As for the second part, you make a fair point. There is a slight ambiguity in the way in which it's written. It could perhaps have been worded a little better.

The meaning was that the test was meant to be fair and equal between all 4 competitors - and what was being tested was intelligence and bravery.

But the idea that somehow intelligence and bravery could be tested equally seems to be bordering on the philosophical. It would be difficult to imagine a test where these could be treated equally - and certainly not with 4 hats. At least for me that removes the possibility of any ambiguity in the wording. 

Numpty >> jeudi janvier 5 - 10:33, Modifié jeudi janvier 5 - 10:34

#5. Going round in circles or a wild goose chase?

Does this rather strange looking series have a simple solution or will you be chasing it forever? If so, what's the answer?

• 1 - 1/3 + 1/5 - 1/7 + 1/9 - 1/11 + 1/13 - 1/15 ...

Hint: Multiplying by 4 might make it a little easier

Solution

If you multiply the sum of this infinite series by 4 you get π.  

So the answer is π/4.

But the series converges very slowly which makes it a little difficult to guess that's where it's going. However, since it's an alternating series you can make an estimate halfway between the peaks and troughs, and this would give you 3.14... after the first 10 terms and 3.142...  after about 20 terms. 

This is known as the Liebniz formula for π. Mathematical proof can be found here:

https://en.wikipedia.org/wiki/Leibniz_formula_for_π

Numpty >> vendredi janvier 6 - 10:59, Modifié vendredi janvier 6 - 11:49

#6. On The Run

A column of soldiers 4 miles long marches at a constant speed for 3 miles. At the same time a runner runs at a constant speed from the back of the column to the front and back again to the back of the column.
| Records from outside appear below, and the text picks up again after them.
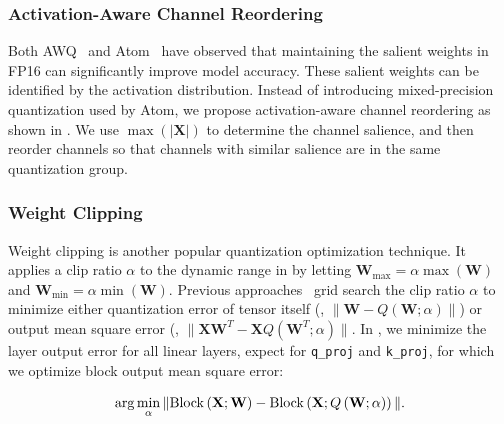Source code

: \subsubsection{Activation-Aware Channel Reordering}
\label{sect:alg:other:reorder}

Both AWQ~\cite{lin2023awq} and Atom~\cite{zhao2023atom} have observed that maintaining the salient weights in FP16 can significantly improve model accuracy. These salient weights can be identified by the activation distribution. Instead of introducing mixed-precision quantization used by Atom, we propose activation-aware channel reordering as shown in . We use $\max\left(|\mathbf{X}|\right)$ to determine the channel salience, and then reorder channels so that channels with similar salience are in the same quantization group.

\subsubsection{Weight Clipping}
\label{sect:alg:other:clipping}
Weight clipping is another popular quantization optimization technique. It applies a clip ratio $\alpha$ to the dynamic range in  by letting $\mathbf{W}_{\max}=\alpha \max\left(\mathbf{W}\right)$ and $\mathbf{W}_{\min}=\alpha \min\left(\mathbf{W}\right)$.
Previous approaches~\cite{gptq,zhao2023atom,ashkboos2024quarot, lin2023awq} grid search the clip ratio $\alpha$ to minimize either quantization error of tensor itself (\ie, $\|\mathbf{W} - Q\left(\mathbf{W};\alpha\right)\|$) or output mean square error (\ie, $\|\mathbf{X}\mathbf{W}^T - \mathbf{X}Q\left(\mathbf{W}^T;\alpha\right)\|$. In \algo, we minimize the layer output error for all linear layers, expect for \texttt{q\_proj} and \texttt{k\_proj}, for which we optimize block output mean square error:

\vspace{-15pt}
\begin{equation}
    \small \arg\min_{\alpha} \|\mathrm{Block}\left(\mathbf{X}; \mathbf{W}\right) - \mathrm{Block}\left(\mathbf{X}; Q\left(\mathbf{W}; \alpha\right)\right)\|.
\end{equation}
How far does the runner run?

How fast is the running speed in comparison to the marching speed?

Bonus questions 

1. Consider the effect of changing the numbers for both the column length and the marching distance.

Do they both matter, and if so, which matters most or do they contribute equally to the total running distance. 
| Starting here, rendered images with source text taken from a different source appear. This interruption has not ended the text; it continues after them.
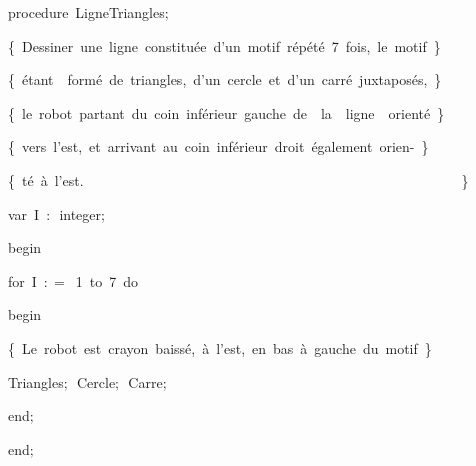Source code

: {\pagebreak[3] 
\vspace{\neglskip}\mbox{\blc  \blk\idt  \mcl procedure\idt \ LigneTriangles$;$}\par 
\vspace{\neglskip}\mbox{\blc  \blk\idt  \cmt  \{\ Dessiner\ une\ ligne\ constitu\'{e}e\ d{'}un\ motif\ r\'{e}p\'{e}t\'{e}\ 7\ fois,\ le\ motif\ \}\idt }\par 
\vspace{\neglskip}\mbox{\blc  \blk\idt  \cmt  \{\ \'{e}tant\ \ form\'{e}\ de\ triangles,\ d{'}un\ cercle\ et\ d{'}un\ carr\'{e}\ juxtapos\'{e}s,\ \}\idt }\par 
\vspace{\neglskip}\mbox{\blc  \blk\idt  \cmt  \{\ le\ robot\ partant\ du\ coin\ inf\'{e}rieur\ gauche\ de\ \ la\ \ ligne\ \ orient\'{e}\ \}\idt }\par 
\vspace{\neglskip}\mbox{\blc  \blk\idt  \cmt  \{\ vers\ l{'}est,\ et\ arrivant\ au\ coin\ inf\'{e}rieur\ droit\ \'{e}galement\ orien-\ \}\idt }\par 
\vspace{\neglskip}\mbox{\blc  \blk\idt  \cmt  \{\ t\'{e}\ \`{a}\ l{'}est.\ \ \ \ \ \ \ \ \ \ \ \ \ \ \ \ \ \ \ \ \ \ \ \ \ \ \ \ \ \ \ \ \ \ \ \ \ \ \ \ \ \ \ \ \ \ \ \ \ \ \ \ \ \ \}\idt }\par 
\pagebreak[3] 
\vspace{\neglskip}\mbox{\blc  \blk\blk\idt  \mcl var\idt \ I\ $:$\ integer$;$}\par 
\vspace{\neglskip}\mbox{\blc  \blk\idt  \mcl begin\idt }\par 
\pagebreak[3] 
\vspace{\neglskip}\mbox{\blc  \blk\blk\idt  \mcl for\idt \ I\ $:$$=$\ 1\ \mcl to\idt \ 7\ \mcl do\idt }\par 
\vspace{\neglskip}\mbox{\blc  \blk\blk\blk\idt  \mcl begin\idt }\par 
\vspace{\neglskip}\mbox{\blc  \blk\blk\blk\blk\idt  \cmt  \{\ Le\ robot\ est\ crayon\ baiss\'{e},\ \`{a}\ l{'}est,\ en\ bas\ \`{a}\ gauche\ du\ motif\ \}\idt }\par 
\vspace{\neglskip}\mbox{\blc  \blk\blk\blk\blk\idt  Triangles$;$\ Cercle$;$\ Carre$;$\ }\par 
\vspace{\neglskip}\mbox{\blc  \blk\blk\blk\idt  \mcl end\idt $;$}\par 
\vspace{\neglskip}\mbox{\blc  \blk\idt  \mcl end\idt $;$}\par 
\medskip

}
2. Is it theoretically possible for the runner to achieve this with any length of column and marching distance and still be able to run at a constant speed, assuming there are no speed limitations on the runner. Or can the column length be too long in relation to the distance being marched?

Solution

If d is the total distance that is run and the total time taken is t, then the running speed is d/t and the marching speed is 3/t. The relative running speeds determine how quickly the 4 mile gap between the front and rear of the column can be closed. 
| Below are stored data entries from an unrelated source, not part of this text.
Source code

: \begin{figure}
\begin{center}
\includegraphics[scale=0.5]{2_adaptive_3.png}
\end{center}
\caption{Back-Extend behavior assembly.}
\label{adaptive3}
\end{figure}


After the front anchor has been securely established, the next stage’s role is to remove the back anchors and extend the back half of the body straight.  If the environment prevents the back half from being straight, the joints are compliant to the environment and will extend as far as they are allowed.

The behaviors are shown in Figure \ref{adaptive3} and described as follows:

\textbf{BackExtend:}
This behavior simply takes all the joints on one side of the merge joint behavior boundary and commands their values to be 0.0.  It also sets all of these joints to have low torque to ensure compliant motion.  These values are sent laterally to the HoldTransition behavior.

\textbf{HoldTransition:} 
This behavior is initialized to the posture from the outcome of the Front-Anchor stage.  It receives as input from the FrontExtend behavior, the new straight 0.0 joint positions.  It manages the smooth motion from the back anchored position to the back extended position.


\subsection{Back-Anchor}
• The relative running speed while running to the front = d/t - 3/t
• The relative running speed while returning to the back = d/t + 3/t

• Time taken to reach the front = 4 / [d/t - 3/t]
• Time taken to reach the back = 4 / [d/t + 3/t] 

Total time t = time to reach the front + time to reach the back 

t = 4 / [d/t - 3/t] + 4 / [d/t + 3/t]

Solving this for d gives us d = 9, so the solution is 9 miles. 

Since the runner covers 9 miles during the same time that the soldiers march 3 milles then he is running at 3 times their marching speed. It doesn't matter how fast they are marching or how long they take, he just has to run 3 times faster.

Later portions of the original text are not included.